The full implications of the Chevron sidestep will unfold over time. But there is reason for concern. Chevron suffered another blow in the Court’s final decision of the term, Michigan v. EPA. In a 5-4 decision authored by Justice Scalia, the Court held—notably for the first time—that EPA must consider cost even when Congress hasn’t required it to do so or even mentioned it as a relevant factor. The statutory provision at issue in Michigan, section 112(n) of the Clean Air Act, instructs EPA to list power plants for regulation where “appropriate and necessary” after considering the results of a health study. EPA listed oil-and coal-fired plants for regulation, determining that it was “ appropriate” to do so because the health study revealed that mercury remains dangerous to the public health, and because technology exists to control it. Normally, under Chevron, capacious language like “appropriate” would give the agency lots of latitude. Excluding cost consideration at this stage would be reasonable, especially when, as the agency concedes and everyone agrees, cost clearly comes into play later, when EPA sets the emission standards. But the Court here held that EPA must consider cost earlier too, at the listing stage. The agency’s reading was “impermissible” at Step Two.
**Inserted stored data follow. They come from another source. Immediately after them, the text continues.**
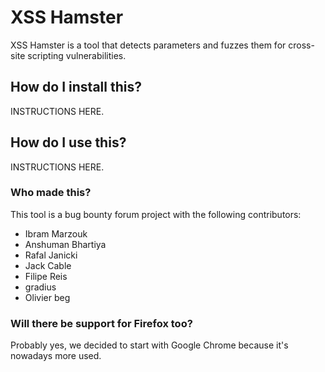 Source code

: # XSS Hamster
XSS Hamster is a tool that detects parameters and fuzzes them for cross-site scripting vulnerabilities.

## How do I install this?
INSTRUCTIONS HERE.

## How do I use this?
INSTRUCTIONS HERE.

### Who made this?
This tool is a bug bounty forum project with the following contributors:
- Ibram Marzouk
- Anshuman Bhartiya
- Rafal Janicki
- Jack Cable
- Filipe Reis
- gradius
- Olivier beg

### Will there be support for Firefox too?
Probably yes, we decided to start with Google Chrome because it's nowadays more used.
This case can be read as quite limited, and Justice Scalia was unusually restrained. But it nevertheless portends a potentially radical shift in the Court’s approach to the role of cost in environmental regulation. EPA would not be overreacting to assume going forward that, unless Congress clearly precludes cost as a consideration, it is relevant. That flips the traditional presumption on its head. And it makes light work of the Chevron-derived principle that agencies are the primary interpreters of statutory ambiguity.
There are a number of blockbuster cases this term, with Obamacare and gay marriage rightly in the headlines. But there is another quiet story playing out behind the scenes: this may be annus horribilus for Chevron.
1Many commentators have admired the ingenuity of Chief Justice Roberts in declining to apply Chevron in Burwell, saying that it was a favor to the administration. On this view, the Court could not (at least with a straight face) have construed the statute to be clear under Chevron Step One—the plain meaning arguments against that finding were too strong. And since it could not concede ambiguity and defer to the administration’s interpretation as “reasonable” at Step Two without risking that another administration would reverse course, sidestepping Chevron was the best thing it could do from the administration’s perspective.